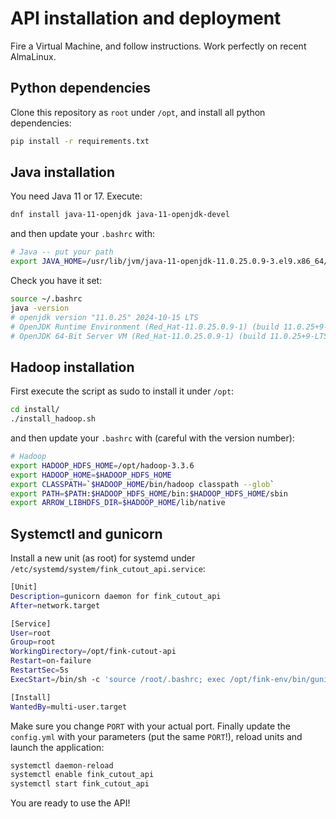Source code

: # API installation and deployment

Fire a Virtual Machine, and follow instructions. Work perfectly on recent AlmaLinux.

## Python dependencies

Clone this repository as `root` under `/opt`, and install all python dependencies:

```bash
pip install -r requirements.txt
```

## Java installation

You need Java 11 or 17. Execute:

```bash
dnf install java-11-openjdk java-11-openjdk-devel
```

and then update your `.bashrc` with:

```bash
# Java -- put your path
export JAVA_HOME=/usr/lib/jvm/java-11-openjdk-11.0.25.0.9-3.el9.x86_64/
```

Check you have it set:

```bash
source ~/.bashrc
java -version
# openjdk version "11.0.25" 2024-10-15 LTS
# OpenJDK Runtime Environment (Red_Hat-11.0.25.0.9-1) (build 11.0.25+9-LTS)
# OpenJDK 64-Bit Server VM (Red_Hat-11.0.25.0.9-1) (build 11.0.25+9-LTS, mixed mode, sharing)
```

## Hadoop installation

First execute the script as sudo to install it under `/opt`:

```bash
cd install/
./install_hadoop.sh
```

and then update your `.bashrc` with (careful with the version number):

```bash
# Hadoop
export HADOOP_HDFS_HOME=/opt/hadoop-3.3.6
export HADOOP_HOME=$HADOOP_HDFS_HOME
export CLASSPATH=`$HADOOP_HOME/bin/hadoop classpath --glob`
export PATH=$PATH:$HADOOP_HDFS_HOME/bin:$HADOOP_HDFS_HOME/sbin
export ARROW_LIBHDFS_DIR=$HADOOP_HOME/lib/native
```

## Systemctl and gunicorn

Install a new unit (as root) for systemd under `/etc/systemd/system/fink_cutout_api.service`:

```bash
[Unit]
Description=gunicorn daemon for fink_cutout_api
After=network.target

[Service]
User=root
Group=root
WorkingDirectory=/opt/fink-cutout-api
Restart=on-failure
RestartSec=5s
ExecStart=/bin/sh -c 'source /root/.bashrc; exec /opt/fink-env/bin/gunicorn --log-file=/tmp/fink_cutout_api.log app:app -b localhost:PORT --workers=2 --threads=8 --timeout 180 --chdir /opt/fink-cutout-api --bind unix:/run/fink_cutout_api.sock 2>&1 >> /tmp/fink_cutout_api.out'

[Install]
WantedBy=multi-user.target
```

Make sure you change `PORT` with your actual port. Finally update the `config.yml` with your parameters (put the same `PORT`!), reload units and launch the application:

```bash
systemctl daemon-reload
systemctl enable fink_cutout_api
systemctl start fink_cutout_api
```

You are ready to use the API!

- - - -

> **WHAT YOU HAVE TO DO**:
The answer must be an exact copy of the records, with no images in it.

> **EXERCISE SOLUTION**:
Source code

: # API installation and deployment

Fire a Virtual Machine, and follow instructions. Work perfectly on recent AlmaLinux.

## Python dependencies

Clone this repository as `root` under `/opt`, and install all python dependencies:

```bash
pip install -r requirements.txt
```

## Java installation

You need Java 11 or 17. Execute:

```bash
dnf install java-11-openjdk java-11-openjdk-devel
```

and then update your `.bashrc` with:

```bash
# Java -- put your path
export JAVA_HOME=/usr/lib/jvm/java-11-openjdk-11.0.25.0.9-3.el9.x86_64/
```

Check you have it set:

```bash
source ~/.bashrc
java -version
# openjdk version "11.0.25" 2024-10-15 LTS
# OpenJDK Runtime Environment (Red_Hat-11.0.25.0.9-1) (build 11.0.25+9-LTS)
# OpenJDK 64-Bit Server VM (Red_Hat-11.0.25.0.9-1) (build 11.0.25+9-LTS, mixed mode, sharing)
```

## Hadoop installation

First execute the script as sudo to install it under `/opt`:

```bash
cd install/
./install_hadoop.sh
```

and then update your `.bashrc` with (careful with the version number):

```bash
# Hadoop
export HADOOP_HDFS_HOME=/opt/hadoop-3.3.6
export HADOOP_HOME=$HADOOP_HDFS_HOME
export CLASSPATH=`$HADOOP_HOME/bin/hadoop classpath --glob`
export PATH=$PATH:$HADOOP_HDFS_HOME/bin:$HADOOP_HDFS_HOME/sbin
export ARROW_LIBHDFS_DIR=$HADOOP_HOME/lib/native
```

## Systemctl and gunicorn

Install a new unit (as root) for systemd under `/etc/systemd/system/fink_cutout_api.service`:

```bash
[Unit]
Description=gunicorn daemon for fink_cutout_api
After=network.target

[Service]
User=root
Group=root
WorkingDirectory=/opt/fink-cutout-api
Restart=on-failure
RestartSec=5s
ExecStart=/bin/sh -c 'source /root/.bashrc; exec /opt/fink-env/bin/gunicorn --log-file=/tmp/fink_cutout_api.log app:app -b localhost:PORT --workers=2 --threads=8 --timeout 180 --chdir /opt/fink-cutout-api --bind unix:/run/fink_cutout_api.sock 2>&1 >> /tmp/fink_cutout_api.out'

[Install]
WantedBy=multi-user.target
```

Make sure you change `PORT` with your actual port. Finally update the `config.yml` with your parameters (put the same `PORT`!), reload units and launch the application:

```bash
systemctl daemon-reload
systemctl enable fink_cutout_api
systemctl start fink_cutout_api
```

You are ready to use the API!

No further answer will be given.